When I think about those things, they help me connect to an important and complex truth about myself.

My relationship with my dad was problematic to say the least. He wasn’t around a lot when I was a young kid. I idolized him and saw him as a mythic figure because of the way he floated in and out of my life. He traveled a lot for his job, and as it turned out for some not so great reasons. When I was in high school, and college, it was revealed rather spectacularly to me that he was in fact a terrible man who had done, and continued to do terrible things, to my family, and many others. That really knocked me for a loop for a damn long time.

As an adult, I tend to shy away from many norms and conventions. When I hear “This is how everyone does x…” I tend to go the other way. That’s especially true about social norms around family obligations.

But, over the years, I’ve gone from my knee-jerk, “I’m not gonna do what everyone else does” position, to a more moderate one, where I opt-in to what works for me, and make things my own.

Which gets back to that truth thing I was talking about earlier. The truth is, I love my family, bio, marriage, kink, poly, all of it. And I interact with them in the ways that work for me. I’m really a very good uncle. (And such a modest one, at that!)

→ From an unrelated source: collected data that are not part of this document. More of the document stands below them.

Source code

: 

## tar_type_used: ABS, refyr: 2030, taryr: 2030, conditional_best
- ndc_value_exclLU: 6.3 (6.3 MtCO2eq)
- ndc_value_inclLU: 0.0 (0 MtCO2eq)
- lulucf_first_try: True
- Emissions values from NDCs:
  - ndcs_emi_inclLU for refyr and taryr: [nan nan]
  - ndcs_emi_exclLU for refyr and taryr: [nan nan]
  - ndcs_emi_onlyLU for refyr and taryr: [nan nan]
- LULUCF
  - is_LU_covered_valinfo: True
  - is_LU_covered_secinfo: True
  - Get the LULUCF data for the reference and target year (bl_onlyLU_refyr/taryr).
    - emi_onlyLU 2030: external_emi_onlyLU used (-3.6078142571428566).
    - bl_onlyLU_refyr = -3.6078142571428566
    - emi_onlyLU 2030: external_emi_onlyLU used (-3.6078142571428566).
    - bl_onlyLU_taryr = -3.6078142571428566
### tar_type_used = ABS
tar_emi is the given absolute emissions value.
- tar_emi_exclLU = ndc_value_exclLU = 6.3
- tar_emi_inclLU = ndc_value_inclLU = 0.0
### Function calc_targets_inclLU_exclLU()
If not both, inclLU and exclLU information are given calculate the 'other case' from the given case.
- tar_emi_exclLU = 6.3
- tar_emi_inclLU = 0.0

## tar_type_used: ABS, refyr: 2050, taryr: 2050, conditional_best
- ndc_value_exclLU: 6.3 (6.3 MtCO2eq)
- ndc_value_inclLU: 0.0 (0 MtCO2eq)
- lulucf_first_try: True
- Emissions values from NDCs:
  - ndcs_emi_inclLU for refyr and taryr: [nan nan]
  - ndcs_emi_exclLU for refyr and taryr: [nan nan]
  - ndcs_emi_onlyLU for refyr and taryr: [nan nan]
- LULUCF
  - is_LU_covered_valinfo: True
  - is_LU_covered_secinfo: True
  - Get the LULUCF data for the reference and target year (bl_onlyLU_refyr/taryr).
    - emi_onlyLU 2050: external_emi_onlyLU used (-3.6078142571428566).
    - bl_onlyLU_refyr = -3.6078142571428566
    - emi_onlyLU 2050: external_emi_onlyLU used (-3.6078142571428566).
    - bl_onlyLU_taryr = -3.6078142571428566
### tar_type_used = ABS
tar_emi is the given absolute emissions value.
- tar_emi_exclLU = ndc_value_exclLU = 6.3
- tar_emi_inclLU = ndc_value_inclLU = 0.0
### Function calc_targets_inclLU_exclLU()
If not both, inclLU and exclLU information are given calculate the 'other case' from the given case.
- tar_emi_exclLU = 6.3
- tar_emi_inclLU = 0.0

I’m happy to share what I know, donate my elbow grease and effort to help my nephews, I’m patient, loving, and kind with them. And they’re all great. I’ve watched A1 and A2 grow up to be spectacularly great men. A1 is a good husband, and a great dad. A2 is smart, motivated, and adventurous. He moved to a foreign country to be with the man he loves, and married him. I’m so happy about that, and about them. I love my great-nephews, and I’m glad to have them in my life.

If I could phone-call the me of 20 years ago, and tell him that two decades down the line, he’d become a step-parent, and a grunkle and be happy about both of those things, that me just wouldn’t have believed it. I was so angry and bitter at my dad for being terrible and the betrayal of his falling off the very unrealistic pedestal I had put him upon.

As an adult I see that I get to opt-in to my family relationships, in the manner which works for me. That’s beautiful, and I’m grateful for it.